* _Instructions to follow_:
Using the records below, filter for lines that contain the string "Institution" and copy them out.

* _Given information_:
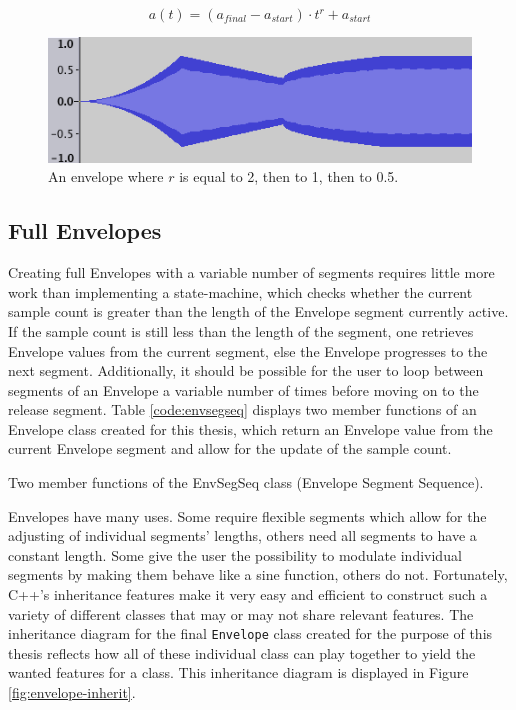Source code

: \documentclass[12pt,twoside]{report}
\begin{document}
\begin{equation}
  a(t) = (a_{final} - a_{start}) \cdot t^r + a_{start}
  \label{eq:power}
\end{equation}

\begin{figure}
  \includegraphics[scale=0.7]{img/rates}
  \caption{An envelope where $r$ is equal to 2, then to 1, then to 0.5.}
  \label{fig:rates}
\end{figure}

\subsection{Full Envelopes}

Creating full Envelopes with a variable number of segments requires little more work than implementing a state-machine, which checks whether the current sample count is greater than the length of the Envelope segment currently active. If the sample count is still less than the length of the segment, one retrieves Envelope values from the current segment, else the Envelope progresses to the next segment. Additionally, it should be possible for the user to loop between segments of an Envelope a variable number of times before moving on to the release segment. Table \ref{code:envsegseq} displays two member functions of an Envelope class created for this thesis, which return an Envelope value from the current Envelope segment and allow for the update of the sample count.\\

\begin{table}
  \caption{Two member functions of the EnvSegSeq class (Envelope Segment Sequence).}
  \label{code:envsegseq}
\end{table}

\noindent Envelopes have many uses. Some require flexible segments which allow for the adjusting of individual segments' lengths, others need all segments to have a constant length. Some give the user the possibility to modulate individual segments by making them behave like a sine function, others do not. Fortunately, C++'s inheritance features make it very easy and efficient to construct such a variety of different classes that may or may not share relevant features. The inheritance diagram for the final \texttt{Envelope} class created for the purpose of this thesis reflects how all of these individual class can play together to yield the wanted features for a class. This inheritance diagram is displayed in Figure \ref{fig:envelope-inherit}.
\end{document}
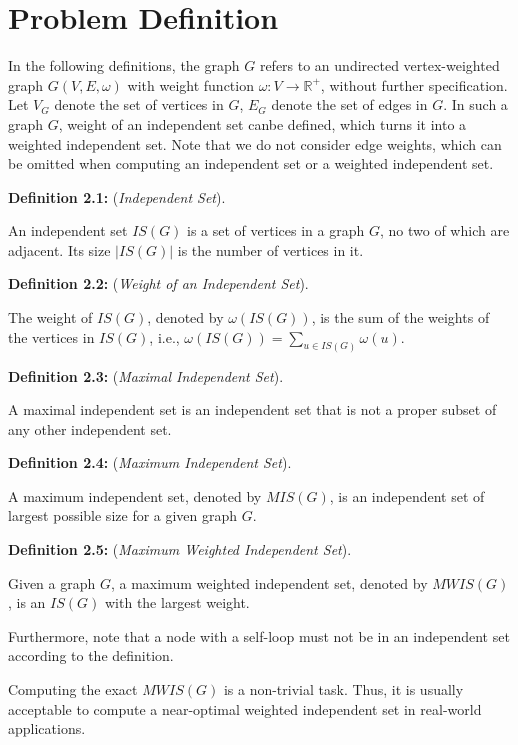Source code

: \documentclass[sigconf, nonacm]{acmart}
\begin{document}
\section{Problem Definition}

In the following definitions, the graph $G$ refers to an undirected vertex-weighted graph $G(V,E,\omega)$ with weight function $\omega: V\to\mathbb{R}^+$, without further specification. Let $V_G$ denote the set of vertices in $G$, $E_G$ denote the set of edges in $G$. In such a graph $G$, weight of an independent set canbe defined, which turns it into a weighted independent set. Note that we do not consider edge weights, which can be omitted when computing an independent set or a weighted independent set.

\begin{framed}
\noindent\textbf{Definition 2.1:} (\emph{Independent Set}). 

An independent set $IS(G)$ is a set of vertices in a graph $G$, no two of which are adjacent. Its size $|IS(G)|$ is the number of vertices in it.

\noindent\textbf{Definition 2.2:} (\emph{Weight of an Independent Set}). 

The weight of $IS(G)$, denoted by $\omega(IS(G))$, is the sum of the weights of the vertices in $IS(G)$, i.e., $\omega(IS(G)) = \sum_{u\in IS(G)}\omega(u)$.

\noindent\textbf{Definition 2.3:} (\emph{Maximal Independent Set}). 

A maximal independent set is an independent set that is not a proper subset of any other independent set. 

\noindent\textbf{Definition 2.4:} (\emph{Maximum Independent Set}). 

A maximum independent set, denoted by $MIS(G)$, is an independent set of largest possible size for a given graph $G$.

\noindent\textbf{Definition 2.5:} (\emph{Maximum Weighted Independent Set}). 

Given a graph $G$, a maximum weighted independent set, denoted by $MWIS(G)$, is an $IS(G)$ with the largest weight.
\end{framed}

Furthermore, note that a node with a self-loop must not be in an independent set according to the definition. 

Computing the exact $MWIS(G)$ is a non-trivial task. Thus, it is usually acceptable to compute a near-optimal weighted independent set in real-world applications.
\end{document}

==

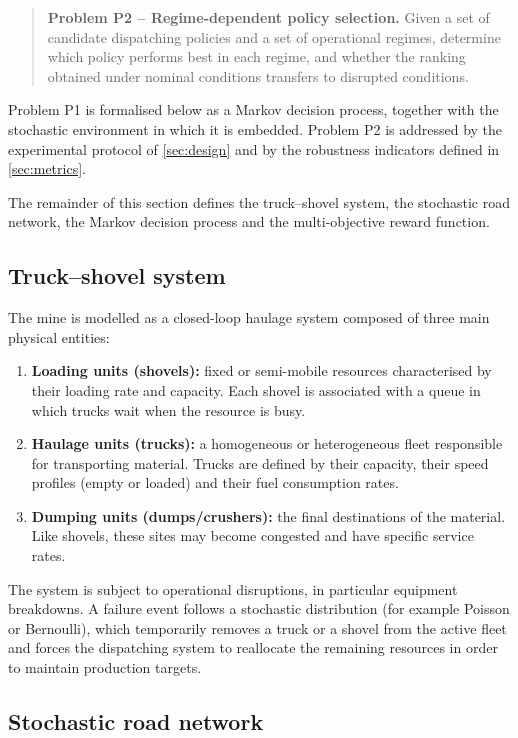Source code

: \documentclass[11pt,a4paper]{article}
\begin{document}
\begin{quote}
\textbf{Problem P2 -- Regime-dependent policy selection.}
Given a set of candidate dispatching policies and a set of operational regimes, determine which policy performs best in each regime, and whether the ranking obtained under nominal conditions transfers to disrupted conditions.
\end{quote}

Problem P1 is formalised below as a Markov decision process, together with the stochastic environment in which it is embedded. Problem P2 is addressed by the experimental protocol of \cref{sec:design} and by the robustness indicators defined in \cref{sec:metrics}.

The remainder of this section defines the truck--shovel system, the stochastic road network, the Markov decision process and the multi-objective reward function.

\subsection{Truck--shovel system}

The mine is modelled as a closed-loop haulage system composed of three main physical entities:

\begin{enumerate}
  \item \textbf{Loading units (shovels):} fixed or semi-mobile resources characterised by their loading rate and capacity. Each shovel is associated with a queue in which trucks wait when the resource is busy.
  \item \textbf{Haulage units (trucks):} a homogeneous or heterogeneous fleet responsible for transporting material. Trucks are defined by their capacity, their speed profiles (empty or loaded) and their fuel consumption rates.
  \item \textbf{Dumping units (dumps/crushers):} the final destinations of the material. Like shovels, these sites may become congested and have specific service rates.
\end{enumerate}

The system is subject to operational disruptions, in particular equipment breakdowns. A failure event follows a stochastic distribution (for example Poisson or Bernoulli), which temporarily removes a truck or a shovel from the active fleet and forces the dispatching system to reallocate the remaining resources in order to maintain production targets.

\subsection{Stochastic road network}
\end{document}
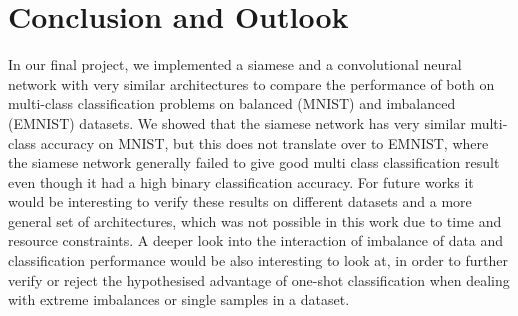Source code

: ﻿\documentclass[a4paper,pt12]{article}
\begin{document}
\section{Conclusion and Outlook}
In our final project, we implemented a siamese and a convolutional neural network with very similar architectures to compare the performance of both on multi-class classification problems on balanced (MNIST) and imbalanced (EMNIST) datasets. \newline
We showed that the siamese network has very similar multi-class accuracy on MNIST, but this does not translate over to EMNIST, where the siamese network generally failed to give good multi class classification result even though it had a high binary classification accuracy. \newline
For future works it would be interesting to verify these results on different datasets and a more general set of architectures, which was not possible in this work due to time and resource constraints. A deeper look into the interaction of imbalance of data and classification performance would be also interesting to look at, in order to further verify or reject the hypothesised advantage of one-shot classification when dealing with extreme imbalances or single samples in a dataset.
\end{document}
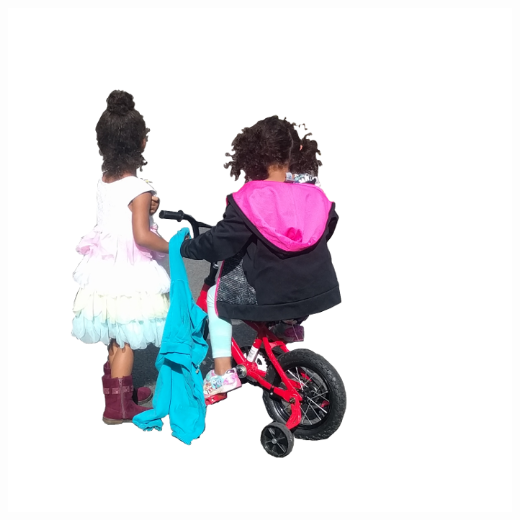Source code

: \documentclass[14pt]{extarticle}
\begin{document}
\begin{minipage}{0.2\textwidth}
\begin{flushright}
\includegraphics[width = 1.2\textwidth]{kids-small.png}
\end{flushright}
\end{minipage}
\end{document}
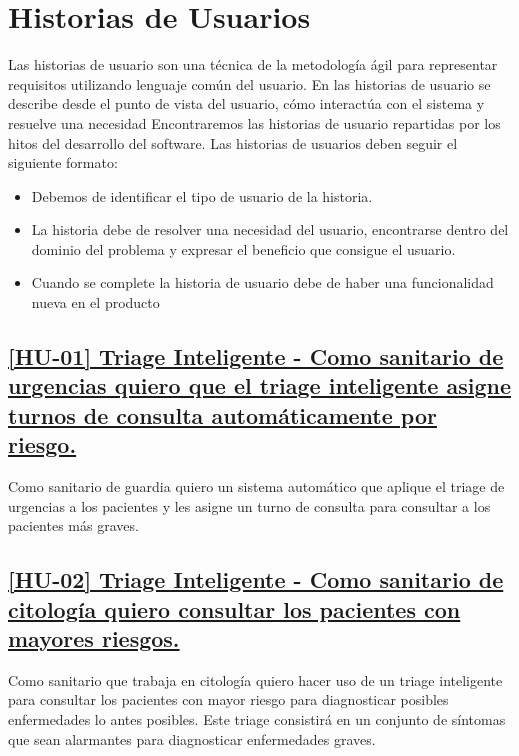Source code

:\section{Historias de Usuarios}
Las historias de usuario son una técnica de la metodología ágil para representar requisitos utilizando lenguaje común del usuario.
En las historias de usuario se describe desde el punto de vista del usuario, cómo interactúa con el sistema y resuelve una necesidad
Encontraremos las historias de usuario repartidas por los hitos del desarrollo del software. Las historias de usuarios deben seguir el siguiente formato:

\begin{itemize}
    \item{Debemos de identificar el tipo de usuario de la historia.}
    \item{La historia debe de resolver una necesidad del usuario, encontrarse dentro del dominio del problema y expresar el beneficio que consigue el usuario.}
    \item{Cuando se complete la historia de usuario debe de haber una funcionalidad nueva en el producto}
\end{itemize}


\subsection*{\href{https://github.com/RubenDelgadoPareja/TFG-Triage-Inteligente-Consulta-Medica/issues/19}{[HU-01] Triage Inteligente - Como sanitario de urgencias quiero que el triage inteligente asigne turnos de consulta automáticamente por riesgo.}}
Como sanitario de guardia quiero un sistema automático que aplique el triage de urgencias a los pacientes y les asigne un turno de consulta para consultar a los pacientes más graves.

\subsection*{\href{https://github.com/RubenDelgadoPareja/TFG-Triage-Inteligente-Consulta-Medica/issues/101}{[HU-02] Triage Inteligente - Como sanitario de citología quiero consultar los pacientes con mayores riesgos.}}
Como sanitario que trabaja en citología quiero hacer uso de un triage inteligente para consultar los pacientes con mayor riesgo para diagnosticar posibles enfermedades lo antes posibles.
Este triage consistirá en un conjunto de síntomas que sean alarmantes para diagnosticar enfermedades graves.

* * *

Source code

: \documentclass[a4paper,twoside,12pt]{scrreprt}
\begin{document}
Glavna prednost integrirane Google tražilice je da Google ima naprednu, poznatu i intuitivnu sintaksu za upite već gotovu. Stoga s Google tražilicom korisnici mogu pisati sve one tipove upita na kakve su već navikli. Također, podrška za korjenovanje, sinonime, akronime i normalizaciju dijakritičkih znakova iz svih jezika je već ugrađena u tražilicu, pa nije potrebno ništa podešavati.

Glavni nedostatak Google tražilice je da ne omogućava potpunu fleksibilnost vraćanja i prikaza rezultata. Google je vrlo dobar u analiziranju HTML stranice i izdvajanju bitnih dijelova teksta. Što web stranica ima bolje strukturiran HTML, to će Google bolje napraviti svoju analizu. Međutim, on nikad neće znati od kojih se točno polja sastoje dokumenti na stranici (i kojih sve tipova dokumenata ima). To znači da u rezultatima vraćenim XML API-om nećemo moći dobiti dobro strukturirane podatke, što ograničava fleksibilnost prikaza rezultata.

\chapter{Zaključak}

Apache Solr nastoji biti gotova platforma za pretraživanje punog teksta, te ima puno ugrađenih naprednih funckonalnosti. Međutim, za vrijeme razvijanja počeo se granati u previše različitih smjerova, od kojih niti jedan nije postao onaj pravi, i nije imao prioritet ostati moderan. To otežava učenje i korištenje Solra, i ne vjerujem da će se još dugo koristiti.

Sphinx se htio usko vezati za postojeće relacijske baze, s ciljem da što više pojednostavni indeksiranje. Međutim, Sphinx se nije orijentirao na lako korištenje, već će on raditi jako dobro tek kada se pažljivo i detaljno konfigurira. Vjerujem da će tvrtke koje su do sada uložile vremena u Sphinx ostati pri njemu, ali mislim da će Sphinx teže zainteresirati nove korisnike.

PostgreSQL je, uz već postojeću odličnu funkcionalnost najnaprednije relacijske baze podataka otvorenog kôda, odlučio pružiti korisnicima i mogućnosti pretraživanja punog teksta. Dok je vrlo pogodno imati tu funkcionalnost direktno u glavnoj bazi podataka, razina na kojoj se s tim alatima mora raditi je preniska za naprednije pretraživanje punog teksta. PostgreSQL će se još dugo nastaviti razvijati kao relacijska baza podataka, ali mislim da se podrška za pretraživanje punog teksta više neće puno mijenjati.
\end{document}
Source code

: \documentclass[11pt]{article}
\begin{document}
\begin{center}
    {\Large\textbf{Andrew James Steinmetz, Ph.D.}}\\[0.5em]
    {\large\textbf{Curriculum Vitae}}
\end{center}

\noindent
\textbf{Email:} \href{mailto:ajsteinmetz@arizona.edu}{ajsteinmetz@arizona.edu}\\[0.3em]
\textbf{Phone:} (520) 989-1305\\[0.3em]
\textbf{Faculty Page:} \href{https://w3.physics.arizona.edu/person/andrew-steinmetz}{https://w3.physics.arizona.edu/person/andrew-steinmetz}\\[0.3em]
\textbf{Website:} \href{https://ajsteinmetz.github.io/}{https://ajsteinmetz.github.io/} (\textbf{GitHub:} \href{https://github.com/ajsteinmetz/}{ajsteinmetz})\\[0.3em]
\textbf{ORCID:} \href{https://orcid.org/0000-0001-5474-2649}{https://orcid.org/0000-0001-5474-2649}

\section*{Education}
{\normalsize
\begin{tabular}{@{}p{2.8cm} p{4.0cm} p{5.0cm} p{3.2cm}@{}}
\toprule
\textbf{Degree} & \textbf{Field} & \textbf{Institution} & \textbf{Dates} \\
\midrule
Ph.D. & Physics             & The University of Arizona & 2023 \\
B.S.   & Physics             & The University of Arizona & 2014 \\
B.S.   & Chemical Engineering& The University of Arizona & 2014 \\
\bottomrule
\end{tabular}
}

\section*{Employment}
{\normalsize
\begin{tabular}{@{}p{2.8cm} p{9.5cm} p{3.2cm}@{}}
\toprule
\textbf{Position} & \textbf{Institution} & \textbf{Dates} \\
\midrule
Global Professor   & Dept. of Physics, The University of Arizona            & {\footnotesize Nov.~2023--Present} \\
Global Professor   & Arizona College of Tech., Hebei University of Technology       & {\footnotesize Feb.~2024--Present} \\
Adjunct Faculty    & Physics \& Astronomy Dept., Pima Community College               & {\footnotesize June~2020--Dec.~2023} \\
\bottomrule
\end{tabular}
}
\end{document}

* _Exercise result_:
\textbf{Degree} & \textbf{Field} & \textbf{Institution} & \textbf{Dates} \\
\textbf{Position} & \textbf{Institution} & \textbf{Dates} \\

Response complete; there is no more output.